New Zealand against SA on the rugby field is always a huge game, but this weekend’s Rugby Championship clash in Auckland has extra intrigue because of the evolution of both teams since they last faced each other in Johannesburg last August.
In particular, South Africans should be really eager to see how their team goes against the old enemy given that this is the first time the Springboks will play the All Blacks since they flicked the switch to a more dynamic and varied game on the last end-of-year tour.
There were many who felt the decision to run back-kick receipt and mix up their game more was driven by circumstance last November, but the evidence of a proper shift to a more flexible game plan was clear for all to see when the Boks thumped the Wallabies 43-12 at Loftus. It is odd that the visitors weren’t more prepared for what the Boks did, because I saw Eddie Jones quoted recently in the English media using the South Africans as an example of a team that was bringing something new.

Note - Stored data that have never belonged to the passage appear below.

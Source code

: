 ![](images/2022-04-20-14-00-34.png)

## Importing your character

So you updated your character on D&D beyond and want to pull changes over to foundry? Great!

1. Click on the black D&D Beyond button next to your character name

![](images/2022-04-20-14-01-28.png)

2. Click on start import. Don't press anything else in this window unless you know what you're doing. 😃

Perhaps Eddie just forgot to communicate it to his players, who seemed surprised by the Bok tactics and were guilty of giving them too much space on defence, an indication that they felt Duane Vermeulen’s team were going to kick back at them rather than run.
Vast contrast
It was a vast contrast from the old Bok staple of contestable kicks and driving mauls. So much so that when the Boks did put in a concerted forward drive early in the second half, the Wallabies looked as if they were surprised by that too. The key is that the Boks have added angles to their game, and played to strengths such as the pace and X-factor of their back-three players, without eschewing their known core strengths.

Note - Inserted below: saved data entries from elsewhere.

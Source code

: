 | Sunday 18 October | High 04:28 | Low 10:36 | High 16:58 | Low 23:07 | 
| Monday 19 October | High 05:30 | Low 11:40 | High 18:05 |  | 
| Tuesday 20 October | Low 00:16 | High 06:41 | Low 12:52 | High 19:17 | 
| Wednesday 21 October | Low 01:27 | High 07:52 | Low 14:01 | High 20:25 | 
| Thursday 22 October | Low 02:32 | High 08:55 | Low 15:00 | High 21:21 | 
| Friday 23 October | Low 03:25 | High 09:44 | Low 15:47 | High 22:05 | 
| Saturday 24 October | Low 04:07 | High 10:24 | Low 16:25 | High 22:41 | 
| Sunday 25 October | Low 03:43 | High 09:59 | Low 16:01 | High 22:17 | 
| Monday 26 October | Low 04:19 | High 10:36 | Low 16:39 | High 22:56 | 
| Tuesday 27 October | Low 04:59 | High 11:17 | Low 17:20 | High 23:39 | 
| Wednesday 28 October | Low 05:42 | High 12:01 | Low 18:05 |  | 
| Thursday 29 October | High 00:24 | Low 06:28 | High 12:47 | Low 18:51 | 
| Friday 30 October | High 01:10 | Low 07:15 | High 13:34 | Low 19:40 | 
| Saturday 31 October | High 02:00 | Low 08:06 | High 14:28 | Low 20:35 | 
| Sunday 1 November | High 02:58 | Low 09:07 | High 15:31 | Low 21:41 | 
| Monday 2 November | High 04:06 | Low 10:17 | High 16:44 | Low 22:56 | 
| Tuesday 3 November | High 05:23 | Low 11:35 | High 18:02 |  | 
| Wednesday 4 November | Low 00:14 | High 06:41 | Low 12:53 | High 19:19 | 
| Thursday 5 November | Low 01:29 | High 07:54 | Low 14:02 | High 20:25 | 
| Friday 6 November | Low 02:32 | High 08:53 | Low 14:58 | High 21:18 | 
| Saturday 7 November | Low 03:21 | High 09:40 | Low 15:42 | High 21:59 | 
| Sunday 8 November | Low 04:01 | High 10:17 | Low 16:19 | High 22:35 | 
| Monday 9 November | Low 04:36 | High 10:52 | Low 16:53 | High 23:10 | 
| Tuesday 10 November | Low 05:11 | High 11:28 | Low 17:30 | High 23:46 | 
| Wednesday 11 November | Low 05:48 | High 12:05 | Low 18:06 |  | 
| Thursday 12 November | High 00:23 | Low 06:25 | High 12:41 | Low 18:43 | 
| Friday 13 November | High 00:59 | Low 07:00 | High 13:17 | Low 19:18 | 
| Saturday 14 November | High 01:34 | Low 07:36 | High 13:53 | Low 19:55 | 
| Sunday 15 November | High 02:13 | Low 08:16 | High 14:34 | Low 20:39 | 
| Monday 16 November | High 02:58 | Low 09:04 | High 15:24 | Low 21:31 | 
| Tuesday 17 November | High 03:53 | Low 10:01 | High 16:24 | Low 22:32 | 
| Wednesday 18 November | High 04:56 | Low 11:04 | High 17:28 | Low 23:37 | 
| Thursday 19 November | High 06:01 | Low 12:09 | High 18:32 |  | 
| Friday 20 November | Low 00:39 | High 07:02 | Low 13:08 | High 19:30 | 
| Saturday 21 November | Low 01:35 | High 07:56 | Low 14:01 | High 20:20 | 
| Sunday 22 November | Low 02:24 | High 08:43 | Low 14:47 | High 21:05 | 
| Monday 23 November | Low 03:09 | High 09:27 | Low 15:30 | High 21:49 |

What they’ve come up with is a blend of power and skill that had even long-serving English rugby writer Stephen Jones, never noted for being an SA fan, waxing lyrical in his match report in the London edition of The Sunday Times: “Are the Boks too long in the tooth to retain the World Cup? On this evidence they must be new favourites for France 2023. They were monstrous up front in all the usual departments, but were also rapid and sharp.”

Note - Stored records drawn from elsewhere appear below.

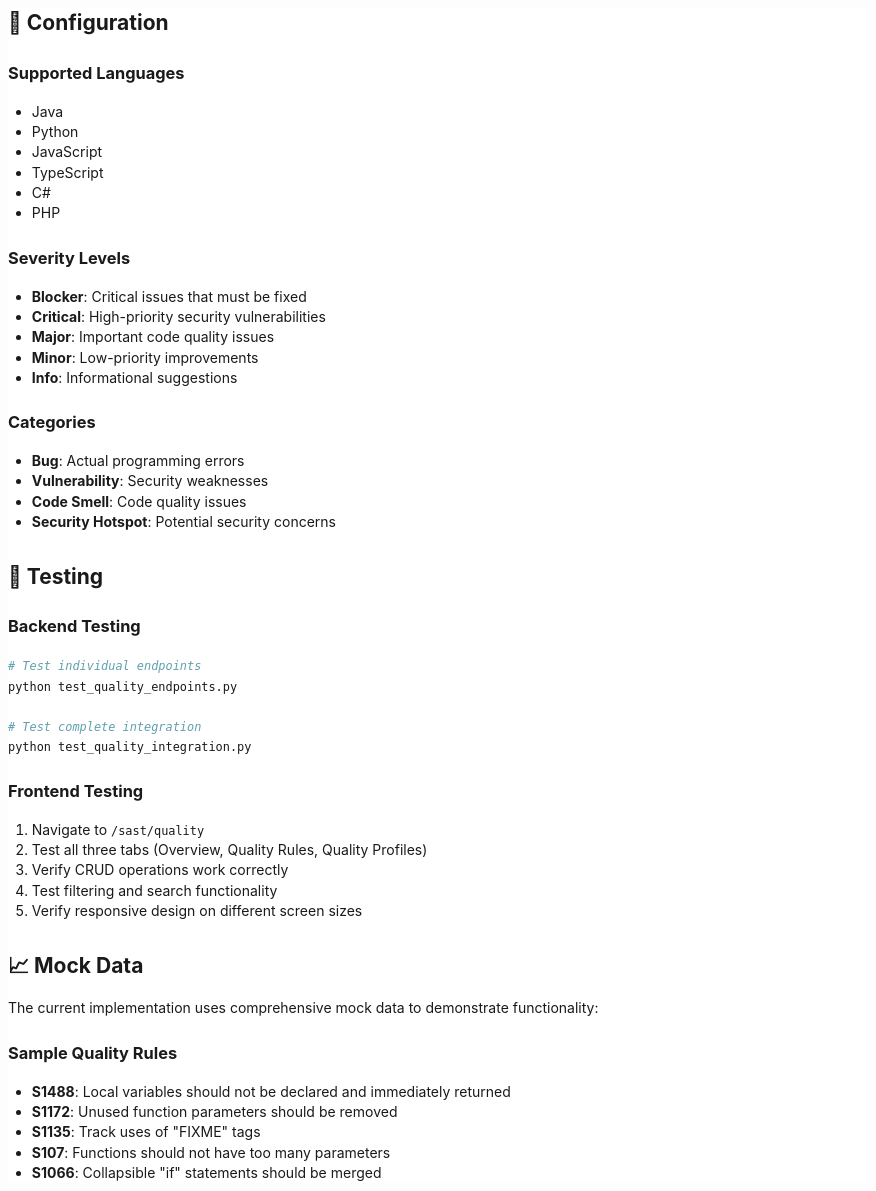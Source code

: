 ## 🔧 Configuration

### Supported Languages
- Java
- Python
- JavaScript
- TypeScript
- C#
- PHP

### Severity Levels
- **Blocker**: Critical issues that must be fixed
- **Critical**: High-priority security vulnerabilities
- **Major**: Important code quality issues
- **Minor**: Low-priority improvements
- **Info**: Informational suggestions

### Categories
- **Bug**: Actual programming errors
- **Vulnerability**: Security weaknesses
- **Code Smell**: Code quality issues
- **Security Hotspot**: Potential security concerns

## 🧪 Testing

### Backend Testing
```bash
# Test individual endpoints
python test_quality_endpoints.py

# Test complete integration
python test_quality_integration.py
```

### Frontend Testing
1. Navigate to `/sast/quality`
2. Test all three tabs (Overview, Quality Rules, Quality Profiles)
3. Verify CRUD operations work correctly
4. Test filtering and search functionality
5. Verify responsive design on different screen sizes

## 📈 Mock Data

The current implementation uses comprehensive mock data to demonstrate functionality:

### Sample Quality Rules
- **S1488**: Local variables should not be declared and immediately returned
- **S1172**: Unused function parameters should be removed
- **S1135**: Track uses of "FIXME" tags
- **S107**: Functions should not have too many parameters
- **S1066**: Collapsible "if" statements should be merged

As a South African who likes seeing the Boks win World Cups, Jones had me doing a bit of jig of delight with those words for there might be an omen there. It was the same Jones who, after watching the Boks destroy Swansea in a tour game in Wales in 1994, proclaimed the then unrated returnees to international rugby as “red hot favourites” for the next year’s World Cup. He got that right.
He forgot it in the week of the 2019 World Cup final on the evidence that his beloved England provided in decimating the All Blacks in the semifinal, but he also called the Boks to win in 2019 ahead of the tournament.
The point though isn’t so much that the Bok performance at Loftus was noted with concern in the northern hemisphere, but the way they went about making their statement. If you speak to foreign coaches in private, they often come up with quaint little phrases such as: “Thank goodness you guys carry on with your conservative game and don’t evolve to something more dynamic.”
Well, maybe the penny has finally dropped. And we won’t see the Boks revert to the more predictable and inflexible mode of old against the All Blacks either. For one good reason: They don’t have a flyhalf who can be relied on to play the traditional SA tactical game.
Not that I am necessarily saying Handré Pollard, who I still see as a must for the No 10 jersey at the World Cup because of his proven ability to provide what is needed in a final, can’t bring the attacking dynamic that Manie Libbok and Damian Willemse do. Those who remember Pollard’s powerful performance against the All Blacks, in which he scored two tries when he was hardly 20 years old at Ellis Park in 2014, will agree that he can definitely play the attacking game.
But Pollard has been good at playing what the coaches have asked him to play since his impressive debut season. Somehow it is hard to see either Libbok or Willemse, or for that matter Elton Jantjies, the fourth flyhalf, reverting to the old stereotype. That will make it an interesting clash with a team that started to evolve to a more direct style after they were blitzed by the Boks in Nelspruit last August.
That game feels like just the other day, but in rugby terms it might as well be decades ago in terms of the game evolution of both teams. The Kiwis will certainly be up against a Bok team that will approach the game very differently to what they are used to facing down when they play their traditional rivals.